Giù, giù fino in fondo per 273 metri nel buio del tunnel nascosto dietro al sarcofago di Seti I, nella valle dei Re a Luxor, per trovare in fondo una cosa sorprendente. Quindici anni dopo, per mantenere fede ad una promessa e sfidare il destino che lo ha visto salvo per miracolo, Roberto Giacobbo è entrato nel tunnel che era franato sulla sua testa “in una nuvola di polvere bianca” mentre era all’opera in una delle esplorazioni con il suo amico, l’archeologo Zahi Hawass. L’aveva promesso nell’ultima puntata della scorsa stagione e ora riparte così ‘Freedom. Oltre il confine’, dal 22 maggio su Retequattro con altre 8 nuove puntate sempre il mercoledì in prima serata. Poi sopra alle Piramidi nella piana di Giza al Cairo con il drone come non le avete mai viste, o a scoprire la maschera d’oro del faraone appena scoperta che Zahi ha lasciato in anteprima per le telecamere italiane, o ai piedi della Sfinge nella piana assolata. “L’Egitto, tra meraviglie e misteri, è uno dei luoghi che il pubblico ama e ci chiede di più – spiega Giacobbo, nella sua sahariana d’ordinanza e per nulla turbato dal clima impossibile mentre passeggia ai piedi della Sfinge – per questo ce ne sarà un pezzetto nei quattro o cinque servizi proposti in ognuna delle 8 puntate della prossima serie, e in almeno quattro di quelle che andranno in onda nella terza serie probabilmente a settembre, quando festeggerò i 20 anni di conduzione”. A 23 anni da quella puntata di ‘Misteri’ di Lorenza Foschini di cui era autore e in cui per la prima volta vide la Sfinge e… piovve: “Mi sembrò che piangesse”, dice.
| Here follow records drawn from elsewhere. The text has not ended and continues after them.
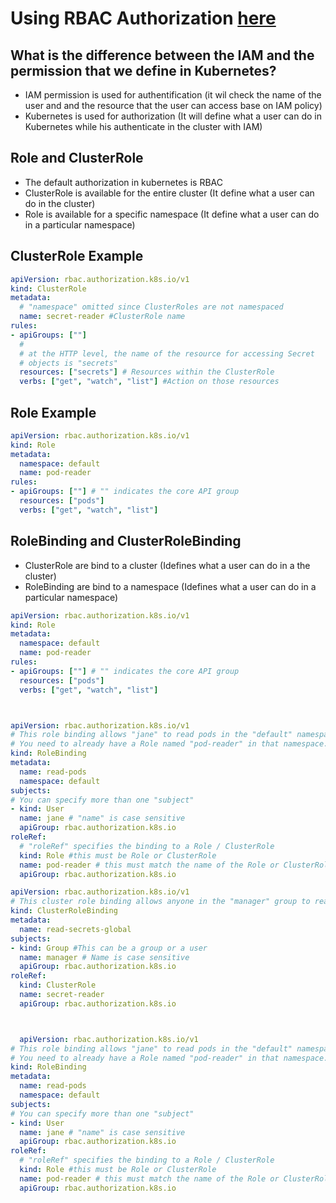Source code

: # Using RBAC Authorization [here](https://kubernetes.io/docs/reference/access-authn-authz/rbac/)

## What is the difference between the IAM and the permission that we define in Kubernetes?
- IAM permission is used for authentification (it wil check the name of the user and and the resource that the user can access base on IAM policy)
- Kubernetes is used for authorization (It will define what a user can do in Kubernetes while his authenticate in the cluster with IAM)


## Role and ClusterRole
- The default authorization in kubernetes is RBAC
- ClusterRole is available for the entire cluster (It define what a user can do in the cluster)
- Role is available for a specific namespace (It define what a user can do in a particular namespace)

## ClusterRole Example
```yaml
apiVersion: rbac.authorization.k8s.io/v1
kind: ClusterRole
metadata:
  # "namespace" omitted since ClusterRoles are not namespaced
  name: secret-reader #ClusterRole name
rules:
- apiGroups: [""]
  #
  # at the HTTP level, the name of the resource for accessing Secret
  # objects is "secrets"
  resources: ["secrets"] # Resources within the ClusterRole
  verbs: ["get", "watch", "list"] #Action on those resources
```

## Role Example
```yml
apiVersion: rbac.authorization.k8s.io/v1
kind: Role
metadata:
  namespace: default
  name: pod-reader
rules:
- apiGroups: [""] # "" indicates the core API group
  resources: ["pods"]
  verbs: ["get", "watch", "list"]
```

## RoleBinding and ClusterRoleBinding
- ClusterRole are bind to a cluster (Idefines what a user can do in a the cluster)
- RoleBinding are bind to a namespace (Idefines what a user can do in a particular namespace)

```yml
apiVersion: rbac.authorization.k8s.io/v1
kind: Role
metadata:
  namespace: default
  name: pod-reader
rules:
- apiGroups: [""] # "" indicates the core API group
  resources: ["pods"]
  verbs: ["get", "watch", "list"]



apiVersion: rbac.authorization.k8s.io/v1
# This role binding allows "jane" to read pods in the "default" namespace.
# You need to already have a Role named "pod-reader" in that namespace.
kind: RoleBinding
metadata:
  name: read-pods
  namespace: default
subjects:
# You can specify more than one "subject"
- kind: User
  name: jane # "name" is case sensitive
  apiGroup: rbac.authorization.k8s.io
roleRef:
  # "roleRef" specifies the binding to a Role / ClusterRole
  kind: Role #this must be Role or ClusterRole
  name: pod-reader # this must match the name of the Role or ClusterRole you wish to bind to
  apiGroup: rbac.authorization.k8s.io
```

```yml
apiVersion: rbac.authorization.k8s.io/v1
# This cluster role binding allows anyone in the "manager" group to read secrets in any namespace.
kind: ClusterRoleBinding
metadata:
  name: read-secrets-global
subjects:
- kind: Group #This can be a group or a user
  name: manager # Name is case sensitive
  apiGroup: rbac.authorization.k8s.io
roleRef:
  kind: ClusterRole
  name: secret-reader
  apiGroup: rbac.authorization.k8s.io



  apiVersion: rbac.authorization.k8s.io/v1
# This role binding allows "jane" to read pods in the "default" namespace.
# You need to already have a Role named "pod-reader" in that namespace.
kind: RoleBinding
metadata:
  name: read-pods
  namespace: default
subjects:
# You can specify more than one "subject"
- kind: User
  name: jane # "name" is case sensitive
  apiGroup: rbac.authorization.k8s.io
roleRef:
  # "roleRef" specifies the binding to a Role / ClusterRole
  kind: Role #this must be Role or ClusterRole
  name: pod-reader # this must match the name of the Role or ClusterRole you wish to bind to
  apiGroup: rbac.authorization.k8s.io
  ```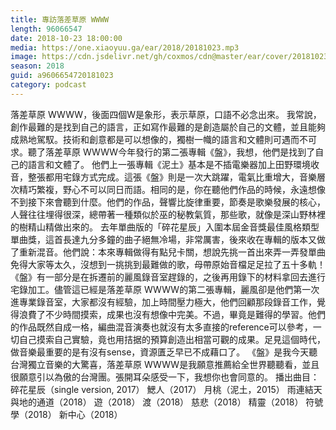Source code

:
 ```yaml
---
title: 專訪落差草原 WWWW
length: 96066547
date: 2018-10-23 18:00:00
media: https://one.xiaoyuu.ga/ear/2018/20181023.mp3
image: https://cdn.jsdelivr.net/gh/coxmos/cdn@master/ear/cover/20181023.jpeg
season: 2018
guid: a9606654720181023
category: podcast
---
```


落差草原 WWWW，後面四個W是象形，表示草原，口語不必念出來。
我常說，創作最難的是找到自己的語言，正如寫作最難的是創造屬於自己的文體，並且能夠成熟地駕馭。技術和創意都是可以想像的，獨樹一幟的語言和文體則可遇而不可求。聽了落差草原 WWWW今年發行的第二張專輯《盤》，我想，他們是找到了自己的語言和文體了。
他們上一張專輯《泥土》基本是不插電樂器加上田野環境收音，整張都用宅錄方式完成。這張《盤》則是一次大跳躍，電氣比重增大，音樂層次精巧繁複，野心不可以同日而語。相同的是，你在聽他們作品的時候，永遠想像不到接下來會聽到什麼。他們的作品，聲響比旋律重要，節奏是歌樂發展的核心，人聲往往埋得很深，總帶著一種類似於巫的秘教氣質，那些歌，就像是深山野林裡的樹精山精做出來的。
去年單曲版的「碎花星辰」入圍本屆金音獎最佳風格類型單曲獎，這首長達九分多鐘的曲子絕無冷場，非常厲害，後來收在專輯的版本又做了重新混音。他們說：本來專輯做得有點兒卡關，想說先挑一首出來弄一弄發單曲免得大家等太久，沒想到一挑挑到最難做的歌，母帶原始音檔足足拉了五十多軌！
《盤》有一部分是在拆遷前的麗風錄音室趕錄的，之後再用錄下的材料拿回去進行宅錄加工。儘管這已經是落差草原 WWWW的第二張專輯，麗風卻是他們第一次進專業錄音室，大家都沒有經驗，加上時間壓力極大，他們回顧那段錄音工作，覺得浪費了不少時間摸索，成果也沒有想像中完美。不過，畢竟是難得的學習。他們的作品既然自成一格，編曲混音演奏也就沒有太多直接的reference可以參考，一切自己摸索自己實驗，竟也用拮据的預算創造出相當可觀的成果。足見這個時代，做音樂最重要的是有沒有sense，資源匱乏早已不成藉口了。
《盤》是我今天聽台灣獨立音樂的大驚喜，落差草原 WWWW是我願意推薦給全世界聽聽看，並且很願意引以為傲的台灣團。張開耳朵感受一下，我想你也會同意的。
播出曲目：
碎花星辰（single version, 2017）
鰓人（2017）
月桃（泥土，2015）
雨連結天與地的通道（2018）
遊（2018）
渡（2018）
慈悲（2018）
精靈（2018）
符號學（2018）
新中心（2018）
    “Questo è un Paese che ho visto cambiare – racconta ancora Giacobbo – quando sono arrivato la prima volta 23 anni fa non c’erano i cartelloni pubblicitari e la pubblicità era dipinta sui palazzi. Ma la gente nella vita di tutti i giorni non è cambiata”. E l’Egitto festeggia il programma con una serata di gala al Cairo, alla presenza della ministra del Turismo Rania Al Mashat, con sul palco anche il direttore di Retequattro Sebastiano Lombardi, rilanciata da tutti i tg nazionali. Del resto sui rapporti umani Giacobbo ha fondato la sua storia e quella squadra che ha chiamato quando è andato a lavorare dalla Rai a Mediaset: “Tutti mi hanno detto di sì con un entusiasmo straordinario”. Ed ora neanche mentre parla smettono di girare: sono i 33 componenti infaticabili della sua ‘crew’ che per 19 giorni sono rimasti in Egitto per realizzare le riprese speciali che si vedranno in questa nuova serie. Al suo fianco nella piana della Necropoli di Giza c’è il suo amico da 23 anni Zahi Hawass, con l’inseparabile cappello a falde larghe al quale – dice la leggenda – è stato ispirato il cappello di Indiana Jones. Lui comunque non è da meno: “Qui sotto la Sfinge tutti sognano che ci siano mondi nascosti – spiega l’archeologo mostrando il tunnel di 15 metri sotterraneo dell’ultima esplorazione – ma non c’è Atlantide. Misteri? Non ci sono misteri, ma solo tante cose da capire attraverso nuovi scavi e le tecnologie ci vengono sempre di più incontro”. La tecnologia del resto è anche una delle chiavi di volta della ricerca di Freedom, e anche nella nuova linea del turismo egiziano, come spiega la ministra. La divulgazione e l’esplorazione trovano nuova vita nelle straordinarie immagini realizzate attraverso l’impegno umano di chi fa qualunque cosa con la telecamera in spalla come Omar, il cameraman, ma anche attraverso la qualità cinematografica delle immagini. Nella nuova serie li vedremo anche in Gran Bretagna, Stati Uniti, Romania, Cina, e naturalmente in Italia, con reportage da Lombardia, Campania, Puglia, Toscana, Veneto, Piemonte, Liguria, Marche, Abruzzo, Emilia Romagna, Sicilia, Sardegna. Tutti pronti ora a risalire sul truck che Giacobbo ha comprato con la liquidazione della Rai, per nuove avventure perché lui è “un trasportatore, porto da chi sa a chi non sa…”. E per farsi capire da tutti ha scelto anche il carattere EasyRiding, più facile per i dislessici quindi più facile per tutti. (ANSA).